The dollar takes a break as US yields drop ahead of CPI

The US dollar’s rally came to a halt as the DXY index dropped to 103.5 before the release of April’s US Consumer Price Index (CPI) numbers, while Treasury yields fell as investors switched away from a turbulent stock market amid fears about global growth and a potential inflation peak.

The Japanese yen (JPY) and Swiss franc (CHF), the top laggards in the previous quarter, gained ground against the USD as the US 10-year yield fell below 3% in European morning trading.
Investors want to know if the US has achieved its inflation high, which might trigger the dollar and other significant currencies to react aggressively. The US CPI is expected to drop to 8.1 percent in April from a 41-year high of 8.5 percent in March, marking the first drop in annual inflation in seven months.

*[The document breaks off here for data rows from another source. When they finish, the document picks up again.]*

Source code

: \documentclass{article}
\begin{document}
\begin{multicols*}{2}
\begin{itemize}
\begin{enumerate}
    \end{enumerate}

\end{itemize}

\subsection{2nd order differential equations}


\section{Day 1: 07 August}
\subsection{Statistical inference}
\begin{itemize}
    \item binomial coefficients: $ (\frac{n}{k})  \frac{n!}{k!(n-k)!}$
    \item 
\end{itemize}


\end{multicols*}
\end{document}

However, rising energy costs on the one hand, and pressure on services pricing as a result of a reasonably strong US employment market on the other, might potentially lead to positive April inflation surprises.

Meanwhile, risk appetite is increasing today, with the Australian currency (AUD) and the New Zealand dollar (NZD) among the best performers, after Shanghai reported a 51% drop in new daily Covid-19 infections, while Beijing reported fewer instances as well.

After the head of the Bundesbank suggested that a rate hike could come in July and that waiting to change monetary policy is a risky strategy, the euro (EUR/USD) recovered to $1.057.
The Norwegian krone (NOK) increased by over 1% on the day, while the Canadian dollar (CAD) increased by 0.4 percent.

The high-beta Swedish krona (SEK) was also one of the best performers today, rising roughly 1% against the dollar.